Research output: Contribution to journalArticlepeer-review

Abstract

Horizontal resolution of grid-based chemistry-transport models is limited to a few square kilometers which has been proved insufficient for assessing human exposure and health impact. We propose a general methodology, applicable on any kind of grid-based air-quality model, that combines subgrid scale information on emission and land-use data in order to disaggregate the grid-averaged emission flux into a set of source-specific components (subgrid-environments). Different subgrid concentrations are calculated inside each one of these environments providing a direct estimate of pollutant variability along with the 'standard' grid-averaged model output.

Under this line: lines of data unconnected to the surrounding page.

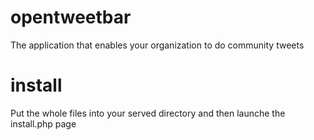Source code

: # opentweetbar
The application that enables your organization to do community tweets

# install
Put the whole files into your served directory and then launche the install.php page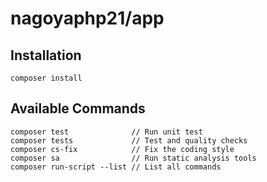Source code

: # nagoyaphp21/app

## Installation

    composer install

## Available Commands

    composer test              // Run unit test
    composer tests             // Test and quality checks
    composer cs-fix            // Fix the coding style
    composer sa                // Run static analysis tools
    composer run-script --list // List all commands
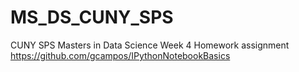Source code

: # MS_DS_CUNY_SPS
CUNY SPS Masters in Data Science
Week 4 Homework assignment https://github.com/gcampos/IPythonNotebookBasics

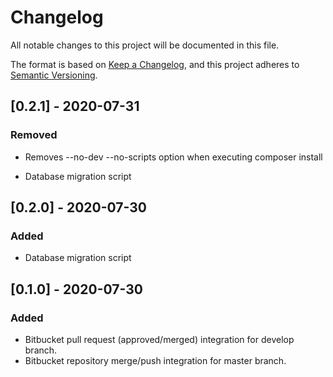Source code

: # Changelog
All notable changes to this project will be documented in this file.

The format is based on [Keep a Changelog](https://keepachangelog.com/en/1.0.0/),
and this project adheres to [Semantic Versioning](https://semver.org/spec/v2.0.0.html).

## [0.2.1] - 2020-07-31
### Removed
- Removes --no-dev --no-scripts option when executing composer install

- Database migration script 
## [0.2.0] - 2020-07-30
### Added
- Database migration script 

## [0.1.0] - 2020-07-30
### Added
- Bitbucket pull request (approved/merged) integration for develop branch.
- Bitbucket repository merge/push integration for master branch.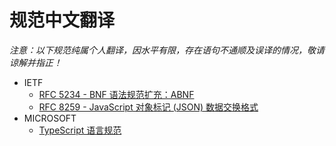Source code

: # 规范中文翻译

_注意：以下规范纯属个人翻译，因水平有限，存在语句不通顺及误译的情况，敬请谅解并指正！_

* IETF
  * [RFC 5234 - BNF 语法规范扩充：ABNF](./ietf/rfc5234.md)
  * [RFC 8259 - JavaScript 对象标记 (JSON) 数据交换格式](./ietf/rfc8259.md)
* MICROSOFT
  * [TypeScript 语言规范](./microsoft/typescript.md)
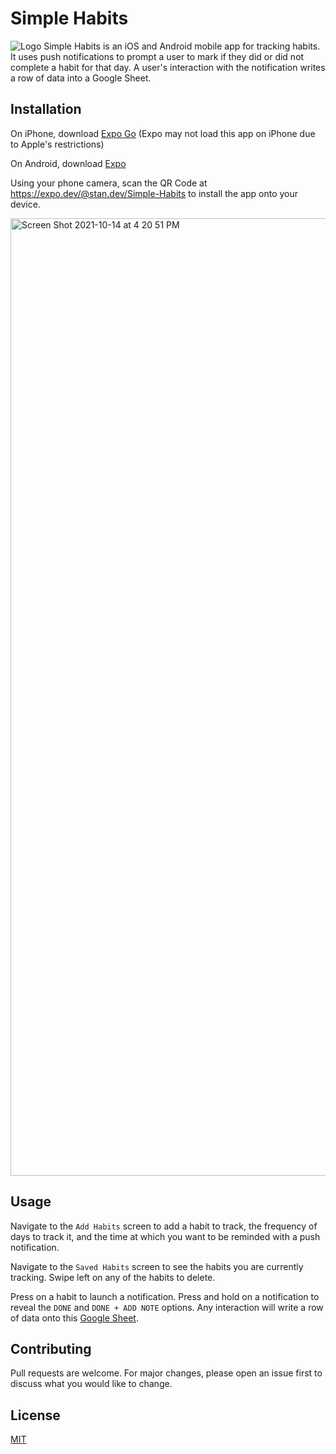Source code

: # Simple Habits
![Logo](https://d1wp6m56sqw74a.cloudfront.net/~assets/cbd310dcfd48bf9b4f6479258eb66749)
Simple Habits is an iOS and Android mobile app for tracking habits. It uses push notifications to prompt a user to mark if they did or did not complete a habit for that day. A user's interaction with the notification writes a row of data into a Google Sheet.

## Installation
On iPhone, download [Expo Go](https://apps.apple.com/us/app/expo-go/id982107779) (Expo may not load this app on iPhone due to Apple's restrictions)

On Android, download [Expo](https://play.google.com/store/apps/details?id=host.exp.exponent&hl=en_US&gl=US)

Using your phone camera, scan the QR Code at https://expo.dev/@stan.dev/Simple-Habits to install the app onto your device.

<img width="1532" alt="Screen Shot 2021-10-14 at 4 20 51 PM" src="https://user-images.githubusercontent.com/61481150/137408329-e41e35ad-1ffe-4067-91b3-f6dc31576759.png">

## Usage
Navigate to the `Add Habits` screen to add a habit to track, the frequency of days to track it, and the time at which you want to be reminded with a push notification.

Navigate to the `Saved Habits` screen to see the habits you are currently tracking. Swipe left on any of the habits to delete. 

Press on a habit to launch a notification. Press and hold on a notification to reveal the `DONE` and `DONE + ADD NOTE` options. Any interaction will write a row of data onto this [Google Sheet](https://docs.google.com/spreadsheets/d/1Z5V7z8_UtTlr0oNe1ljyQBhOCBvtOjh-rYA5Dr_meBM/edit#gid=900287353).

## Contributing
Pull requests are welcome. For major changes, please open an issue first to discuss what you would like to change.

## License
[MIT](https://choosealicense.com/licenses/mit/)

The method was first validated over a controlled emissions case by comparing concentrations modeled in the subgrid-environments with concentrations modeled directly at higher model resolution and next over a real case-study, where subgrid concentrations were compared with monitor data from sites representing different types of urban environments (i.e. roads and residential blocks). It was shown that the method is capable to yield accurate estimates of small scale pollutant variability.

Original languageEnglish
Pages (from-to)3229-3238
Number of pages10
JournalAtmospheric Environment
Volume44
Issue number27
DOIs
Publication statusPublished - 1 Sept 2010

UN SDGs

This output contributes to the following UN Sustainable Development Goals (SDGs)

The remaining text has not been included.